AVRUPA’DA OLUP BİTENLER
Avrupa’ de beklenen oldu ve geçen hafta Fransa, İtalya, Avusturya, Kıbrıs Rum Kesimi, İspanya, Malta, Portekiz, Slovenya ve Slovakya’nın kredi notları düşürüldü. Fransa ve Avusturya AAA derecesindeki notlarını kaybettiler, İtalya’nın notu A’ dan BBB+ ya geriledi. AAA’ya sahip 4 ülke kaldı, Almanya, Hollanda, Finlandiya ve Lüksemburg.
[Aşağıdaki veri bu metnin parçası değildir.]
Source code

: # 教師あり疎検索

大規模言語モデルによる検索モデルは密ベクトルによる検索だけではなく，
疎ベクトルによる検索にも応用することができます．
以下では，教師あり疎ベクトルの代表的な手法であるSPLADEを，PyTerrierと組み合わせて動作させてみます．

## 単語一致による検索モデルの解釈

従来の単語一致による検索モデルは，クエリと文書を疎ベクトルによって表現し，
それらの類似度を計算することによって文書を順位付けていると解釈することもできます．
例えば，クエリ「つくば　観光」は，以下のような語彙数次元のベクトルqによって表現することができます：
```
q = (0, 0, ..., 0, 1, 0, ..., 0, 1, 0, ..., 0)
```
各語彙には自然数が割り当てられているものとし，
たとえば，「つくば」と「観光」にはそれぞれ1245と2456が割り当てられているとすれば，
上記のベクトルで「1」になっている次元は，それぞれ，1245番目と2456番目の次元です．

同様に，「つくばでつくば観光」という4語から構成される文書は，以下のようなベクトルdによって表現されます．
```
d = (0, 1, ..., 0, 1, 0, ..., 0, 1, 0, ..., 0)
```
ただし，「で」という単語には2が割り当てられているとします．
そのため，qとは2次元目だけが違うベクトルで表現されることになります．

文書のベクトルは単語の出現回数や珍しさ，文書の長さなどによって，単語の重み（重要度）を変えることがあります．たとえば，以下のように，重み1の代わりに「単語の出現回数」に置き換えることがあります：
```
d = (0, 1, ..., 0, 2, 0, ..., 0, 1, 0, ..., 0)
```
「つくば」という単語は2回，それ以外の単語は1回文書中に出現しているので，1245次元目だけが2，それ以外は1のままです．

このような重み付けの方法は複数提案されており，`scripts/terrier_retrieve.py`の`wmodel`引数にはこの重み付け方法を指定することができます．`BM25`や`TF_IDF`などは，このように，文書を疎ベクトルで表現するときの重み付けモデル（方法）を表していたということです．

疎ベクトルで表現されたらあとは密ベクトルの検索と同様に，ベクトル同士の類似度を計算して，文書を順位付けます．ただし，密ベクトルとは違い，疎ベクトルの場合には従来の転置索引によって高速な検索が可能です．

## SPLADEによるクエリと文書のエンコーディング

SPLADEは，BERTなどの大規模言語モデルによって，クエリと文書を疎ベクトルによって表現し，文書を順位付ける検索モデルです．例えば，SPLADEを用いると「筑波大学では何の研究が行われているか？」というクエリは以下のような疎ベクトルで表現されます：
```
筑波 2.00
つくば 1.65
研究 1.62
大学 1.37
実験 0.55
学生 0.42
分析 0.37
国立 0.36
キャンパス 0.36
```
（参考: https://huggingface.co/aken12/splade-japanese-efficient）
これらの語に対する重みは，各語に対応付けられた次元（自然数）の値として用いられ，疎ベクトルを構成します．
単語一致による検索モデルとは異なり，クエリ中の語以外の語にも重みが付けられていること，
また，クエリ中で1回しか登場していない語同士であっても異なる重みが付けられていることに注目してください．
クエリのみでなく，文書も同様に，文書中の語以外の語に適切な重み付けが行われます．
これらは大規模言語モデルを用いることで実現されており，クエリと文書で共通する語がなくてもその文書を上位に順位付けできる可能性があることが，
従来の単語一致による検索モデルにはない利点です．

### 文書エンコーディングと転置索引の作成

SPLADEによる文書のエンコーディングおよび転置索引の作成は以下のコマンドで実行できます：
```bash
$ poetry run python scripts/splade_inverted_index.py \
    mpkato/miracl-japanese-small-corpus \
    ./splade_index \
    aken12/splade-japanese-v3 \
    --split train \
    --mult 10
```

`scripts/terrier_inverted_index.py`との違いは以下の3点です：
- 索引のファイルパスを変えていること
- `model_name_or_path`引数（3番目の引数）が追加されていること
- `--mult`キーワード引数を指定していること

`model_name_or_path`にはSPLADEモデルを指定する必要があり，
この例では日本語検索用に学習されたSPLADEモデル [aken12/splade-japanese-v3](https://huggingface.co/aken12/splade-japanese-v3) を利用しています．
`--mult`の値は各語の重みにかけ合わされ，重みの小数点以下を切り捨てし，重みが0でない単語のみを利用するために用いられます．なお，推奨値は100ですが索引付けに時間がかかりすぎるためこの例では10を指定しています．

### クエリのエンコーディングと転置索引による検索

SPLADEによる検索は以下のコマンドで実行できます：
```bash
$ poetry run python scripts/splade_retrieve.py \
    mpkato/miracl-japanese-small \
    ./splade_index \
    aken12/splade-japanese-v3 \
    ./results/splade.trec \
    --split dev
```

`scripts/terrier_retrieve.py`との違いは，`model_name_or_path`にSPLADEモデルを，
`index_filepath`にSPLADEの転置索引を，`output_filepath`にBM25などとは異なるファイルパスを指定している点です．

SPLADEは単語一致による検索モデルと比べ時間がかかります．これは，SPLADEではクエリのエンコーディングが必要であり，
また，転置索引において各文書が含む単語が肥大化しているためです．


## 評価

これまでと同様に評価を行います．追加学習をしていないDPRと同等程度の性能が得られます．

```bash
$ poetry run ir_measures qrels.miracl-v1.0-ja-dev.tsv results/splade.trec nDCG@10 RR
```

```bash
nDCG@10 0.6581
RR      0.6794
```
Bu gelişme zaten beklendiğinden piyasalar aşırı tepki vermedi. Hatta, İtalya, İspanya ve Fransa’nın kredi notlarının bu yıl bir kez daha gözden geçirilebileceği konuşulmaya başlandı.
Sebepler bellidir..
Üyelerin birçoğunda kamu borçlarının ve bütçe açıklarının milli gelirlerine oranı yüksek düzeyini korumaktadır. Aşırı harcamada bulunmuşlardır. Büyüme hızları % 1 in altına inmiştir. Alınan önlemler hem yeterli değildir hem de tam anlamıyla uyulmamaktadır.
Bankaların sermaye yapıları zayıftır.
Avrupa, genelde sosyal politikalara öncelik vermektedir. Sosyal güvenlik harcamaları büyüktür. Halk bu şekilde yaşamaya alışmıştır. Oysa, finansman krizine çözüm, harcamaların kısılmasını gerektirmektedir ve halk buna şiddetle tepki göstermektedir. Harcamaların kısılması işsizliğin artmasına yol açacaktır ve yakın gelecekte genel seçimlere girecek ülkelerin iktidarları oy kaybına uğramak istememektedir. Bu yüzden yapısal önlemler de alınamamaktadır.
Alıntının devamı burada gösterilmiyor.